Your assignment: The data follows. Retype every entry exactly.

Records drawn from a dataset:

☆ ☆ ☆ ☆ ☆ ☆ ☆

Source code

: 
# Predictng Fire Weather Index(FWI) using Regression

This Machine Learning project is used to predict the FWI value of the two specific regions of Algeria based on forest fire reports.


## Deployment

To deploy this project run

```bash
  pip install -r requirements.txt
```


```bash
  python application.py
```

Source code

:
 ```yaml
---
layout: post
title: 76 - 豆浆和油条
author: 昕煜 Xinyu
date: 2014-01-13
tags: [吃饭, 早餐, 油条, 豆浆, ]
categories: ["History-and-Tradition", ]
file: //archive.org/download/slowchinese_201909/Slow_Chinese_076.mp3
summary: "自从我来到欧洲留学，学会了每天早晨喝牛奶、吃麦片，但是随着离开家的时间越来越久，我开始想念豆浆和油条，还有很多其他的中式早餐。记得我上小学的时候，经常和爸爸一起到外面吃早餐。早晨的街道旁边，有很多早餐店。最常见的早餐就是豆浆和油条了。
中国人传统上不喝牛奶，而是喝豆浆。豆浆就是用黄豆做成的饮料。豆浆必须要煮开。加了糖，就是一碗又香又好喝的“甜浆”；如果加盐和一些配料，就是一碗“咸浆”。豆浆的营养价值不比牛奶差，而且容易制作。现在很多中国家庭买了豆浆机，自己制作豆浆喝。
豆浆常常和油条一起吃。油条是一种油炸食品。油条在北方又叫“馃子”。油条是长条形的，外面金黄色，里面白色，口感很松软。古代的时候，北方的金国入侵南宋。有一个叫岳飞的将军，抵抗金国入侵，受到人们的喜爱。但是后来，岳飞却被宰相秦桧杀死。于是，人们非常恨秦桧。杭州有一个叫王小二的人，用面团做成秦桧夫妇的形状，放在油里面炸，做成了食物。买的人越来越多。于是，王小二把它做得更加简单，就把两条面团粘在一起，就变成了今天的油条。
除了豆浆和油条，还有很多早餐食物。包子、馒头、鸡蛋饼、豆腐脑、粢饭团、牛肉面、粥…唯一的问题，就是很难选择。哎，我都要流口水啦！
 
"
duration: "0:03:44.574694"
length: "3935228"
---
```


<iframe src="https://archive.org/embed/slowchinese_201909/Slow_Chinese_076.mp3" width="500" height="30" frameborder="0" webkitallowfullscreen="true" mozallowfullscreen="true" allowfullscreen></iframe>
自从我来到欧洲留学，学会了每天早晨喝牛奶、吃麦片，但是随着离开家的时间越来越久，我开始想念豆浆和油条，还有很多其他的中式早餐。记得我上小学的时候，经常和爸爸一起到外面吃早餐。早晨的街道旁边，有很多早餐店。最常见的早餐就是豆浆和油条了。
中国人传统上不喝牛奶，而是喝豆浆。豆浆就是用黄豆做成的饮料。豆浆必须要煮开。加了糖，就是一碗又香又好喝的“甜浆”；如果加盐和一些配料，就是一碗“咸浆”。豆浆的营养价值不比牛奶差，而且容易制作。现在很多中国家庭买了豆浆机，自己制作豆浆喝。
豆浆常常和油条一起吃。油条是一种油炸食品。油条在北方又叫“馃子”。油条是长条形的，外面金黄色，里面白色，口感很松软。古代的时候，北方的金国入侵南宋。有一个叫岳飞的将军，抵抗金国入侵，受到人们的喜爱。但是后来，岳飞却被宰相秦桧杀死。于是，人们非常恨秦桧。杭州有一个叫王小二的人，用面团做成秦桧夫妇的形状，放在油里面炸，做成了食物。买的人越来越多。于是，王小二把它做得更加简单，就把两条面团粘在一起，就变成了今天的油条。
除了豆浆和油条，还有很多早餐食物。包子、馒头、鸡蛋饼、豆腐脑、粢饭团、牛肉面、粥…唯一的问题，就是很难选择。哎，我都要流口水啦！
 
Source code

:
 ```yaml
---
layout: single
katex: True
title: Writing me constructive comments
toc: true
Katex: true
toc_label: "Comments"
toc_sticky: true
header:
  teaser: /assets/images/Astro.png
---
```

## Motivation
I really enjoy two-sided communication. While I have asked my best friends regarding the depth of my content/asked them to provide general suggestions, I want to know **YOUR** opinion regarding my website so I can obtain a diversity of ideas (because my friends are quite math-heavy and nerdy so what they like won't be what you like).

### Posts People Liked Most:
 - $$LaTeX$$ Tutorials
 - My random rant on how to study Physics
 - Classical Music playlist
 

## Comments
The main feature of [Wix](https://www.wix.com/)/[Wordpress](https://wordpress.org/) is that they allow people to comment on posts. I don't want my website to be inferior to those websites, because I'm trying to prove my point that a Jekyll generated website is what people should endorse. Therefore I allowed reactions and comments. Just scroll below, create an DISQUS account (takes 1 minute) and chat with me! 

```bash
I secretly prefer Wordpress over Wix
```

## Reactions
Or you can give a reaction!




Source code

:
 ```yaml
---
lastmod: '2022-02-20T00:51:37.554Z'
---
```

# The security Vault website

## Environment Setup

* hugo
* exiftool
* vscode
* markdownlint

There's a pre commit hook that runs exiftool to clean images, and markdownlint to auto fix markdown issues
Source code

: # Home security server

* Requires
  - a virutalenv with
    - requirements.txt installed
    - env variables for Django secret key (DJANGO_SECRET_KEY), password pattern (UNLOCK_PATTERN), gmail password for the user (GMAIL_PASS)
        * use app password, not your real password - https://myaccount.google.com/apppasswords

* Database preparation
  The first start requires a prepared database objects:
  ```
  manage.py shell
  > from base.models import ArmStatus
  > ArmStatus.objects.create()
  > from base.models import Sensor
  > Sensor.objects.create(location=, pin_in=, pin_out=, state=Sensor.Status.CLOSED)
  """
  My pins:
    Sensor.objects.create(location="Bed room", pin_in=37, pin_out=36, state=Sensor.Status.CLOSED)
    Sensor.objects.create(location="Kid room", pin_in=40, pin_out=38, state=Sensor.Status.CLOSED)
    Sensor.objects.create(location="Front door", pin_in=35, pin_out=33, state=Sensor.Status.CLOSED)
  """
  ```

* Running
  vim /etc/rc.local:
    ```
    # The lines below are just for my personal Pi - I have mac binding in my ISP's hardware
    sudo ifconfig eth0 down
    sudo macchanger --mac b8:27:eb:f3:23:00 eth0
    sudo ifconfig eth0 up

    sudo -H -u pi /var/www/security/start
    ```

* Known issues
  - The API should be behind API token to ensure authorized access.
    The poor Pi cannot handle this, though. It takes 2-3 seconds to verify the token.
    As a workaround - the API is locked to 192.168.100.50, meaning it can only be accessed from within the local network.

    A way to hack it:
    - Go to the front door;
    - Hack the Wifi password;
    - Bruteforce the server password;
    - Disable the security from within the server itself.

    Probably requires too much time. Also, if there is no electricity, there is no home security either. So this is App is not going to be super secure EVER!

☆ ☆ ☆ ☆ ☆ ☆ ☆

Solution:
Source code

: 
# Predictng Fire Weather Index(FWI) using Regression

This Machine Learning project is used to predict the FWI value of the two specific regions of Algeria based on forest fire reports.


## Deployment

To deploy this project run

```bash
  pip install -r requirements.txt
```


```bash
  python application.py
```

Source code

:
 ```yaml
---
layout: post
title: 76 - 豆浆和油条
author: 昕煜 Xinyu
date: 2014-01-13
tags: [吃饭, 早餐, 油条, 豆浆, ]
categories: ["History-and-Tradition", ]
file: //archive.org/download/slowchinese_201909/Slow_Chinese_076.mp3
summary: "自从我来到欧洲留学，学会了每天早晨喝牛奶、吃麦片，但是随着离开家的时间越来越久，我开始想念豆浆和油条，还有很多其他的中式早餐。记得我上小学的时候，经常和爸爸一起到外面吃早餐。早晨的街道旁边，有很多早餐店。最常见的早餐就是豆浆和油条了。
中国人传统上不喝牛奶，而是喝豆浆。豆浆就是用黄豆做成的饮料。豆浆必须要煮开。加了糖，就是一碗又香又好喝的“甜浆”；如果加盐和一些配料，就是一碗“咸浆”。豆浆的营养价值不比牛奶差，而且容易制作。现在很多中国家庭买了豆浆机，自己制作豆浆喝。
豆浆常常和油条一起吃。油条是一种油炸食品。油条在北方又叫“馃子”。油条是长条形的，外面金黄色，里面白色，口感很松软。古代的时候，北方的金国入侵南宋。有一个叫岳飞的将军，抵抗金国入侵，受到人们的喜爱。但是后来，岳飞却被宰相秦桧杀死。于是，人们非常恨秦桧。杭州有一个叫王小二的人，用面团做成秦桧夫妇的形状，放在油里面炸，做成了食物。买的人越来越多。于是，王小二把它做得更加简单，就把两条面团粘在一起，就变成了今天的油条。
除了豆浆和油条，还有很多早餐食物。包子、馒头、鸡蛋饼、豆腐脑、粢饭团、牛肉面、粥…唯一的问题，就是很难选择。哎，我都要流口水啦！
 
"
duration: "0:03:44.574694"
length: "3935228"
---
```


<iframe src="https://archive.org/embed/slowchinese_201909/Slow_Chinese_076.mp3" width="500" height="30" frameborder="0" webkitallowfullscreen="true" mozallowfullscreen="true" allowfullscreen></iframe>
自从我来到欧洲留学，学会了每天早晨喝牛奶、吃麦片，但是随着离开家的时间越来越久，我开始想念豆浆和油条，还有很多其他的中式早餐。记得我上小学的时候，经常和爸爸一起到外面吃早餐。早晨的街道旁边，有很多早餐店。最常见的早餐就是豆浆和油条了。
中国人传统上不喝牛奶，而是喝豆浆。豆浆就是用黄豆做成的饮料。豆浆必须要煮开。加了糖，就是一碗又香又好喝的“甜浆”；如果加盐和一些配料，就是一碗“咸浆”。豆浆的营养价值不比牛奶差，而且容易制作。现在很多中国家庭买了豆浆机，自己制作豆浆喝。
豆浆常常和油条一起吃。油条是一种油炸食品。油条在北方又叫“馃子”。油条是长条形的，外面金黄色，里面白色，口感很松软。古代的时候，北方的金国入侵南宋。有一个叫岳飞的将军，抵抗金国入侵，受到人们的喜爱。但是后来，岳飞却被宰相秦桧杀死。于是，人们非常恨秦桧。杭州有一个叫王小二的人，用面团做成秦桧夫妇的形状，放在油里面炸，做成了食物。买的人越来越多。于是，王小二把它做得更加简单，就把两条面团粘在一起，就变成了今天的油条。
除了豆浆和油条，还有很多早餐食物。包子、馒头、鸡蛋饼、豆腐脑、粢饭团、牛肉面、粥…唯一的问题，就是很难选择。哎，我都要流口水啦！
 
Source code

:
 ```yaml
---
layout: single
katex: True
title: Writing me constructive comments
toc: true
Katex: true
toc_label: "Comments"
toc_sticky: true
header:
  teaser: /assets/images/Astro.png
---
```

## Motivation
I really enjoy two-sided communication. While I have asked my best friends regarding the depth of my content/asked them to provide general suggestions, I want to know **YOUR** opinion regarding my website so I can obtain a diversity of ideas (because my friends are quite math-heavy and nerdy so what they like won't be what you like).

### Posts People Liked Most:
 - $$LaTeX$$ Tutorials
 - My random rant on how to study Physics
 - Classical Music playlist
 

## Comments
The main feature of [Wix](https://www.wix.com/)/[Wordpress](https://wordpress.org/) is that they allow people to comment on posts. I don't want my website to be inferior to those websites, because I'm trying to prove my point that a Jekyll generated website is what people should endorse. Therefore I allowed reactions and comments. Just scroll below, create an DISQUS account (takes 1 minute) and chat with me! 

```bash
I secretly prefer Wordpress over Wix
```

## Reactions
Or you can give a reaction!




Source code

:
 ```yaml
---
lastmod: '2022-02-20T00:51:37.554Z'
---
```

# The security Vault website

## Environment Setup

* hugo
* exiftool
* vscode
* markdownlint

There's a pre commit hook that runs exiftool to clean images, and markdownlint to auto fix markdown issues
Source code

: # Home security server

* Requires
  - a virutalenv with
    - requirements.txt installed
    - env variables for Django secret key (DJANGO_SECRET_KEY), password pattern (UNLOCK_PATTERN), gmail password for the user (GMAIL_PASS)
        * use app password, not your real password - https://myaccount.google.com/apppasswords

* Database preparation
  The first start requires a prepared database objects:
  ```
  manage.py shell
  > from base.models import ArmStatus
  > ArmStatus.objects.create()
  > from base.models import Sensor
  > Sensor.objects.create(location=, pin_in=, pin_out=, state=Sensor.Status.CLOSED)
  """
  My pins:
    Sensor.objects.create(location="Bed room", pin_in=37, pin_out=36, state=Sensor.Status.CLOSED)
    Sensor.objects.create(location="Kid room", pin_in=40, pin_out=38, state=Sensor.Status.CLOSED)
    Sensor.objects.create(location="Front door", pin_in=35, pin_out=33, state=Sensor.Status.CLOSED)
  """
  ```

* Running
  vim /etc/rc.local:
    ```
    # The lines below are just for my personal Pi - I have mac binding in my ISP's hardware
    sudo ifconfig eth0 down
    sudo macchanger --mac b8:27:eb:f3:23:00 eth0
    sudo ifconfig eth0 up

    sudo -H -u pi /var/www/security/start
    ```

* Known issues
  - The API should be behind API token to ensure authorized access.
    The poor Pi cannot handle this, though. It takes 2-3 seconds to verify the token.
    As a workaround - the API is locked to 192.168.100.50, meaning it can only be accessed from within the local network.

    A way to hack it:
    - Go to the front door;
    - Hack the Wifi password;
    - Bruteforce the server password;
    - Disable the security from within the server itself.

    Probably requires too much time. Also, if there is no electricity, there is no home security either. So this is App is not going to be super secure EVER!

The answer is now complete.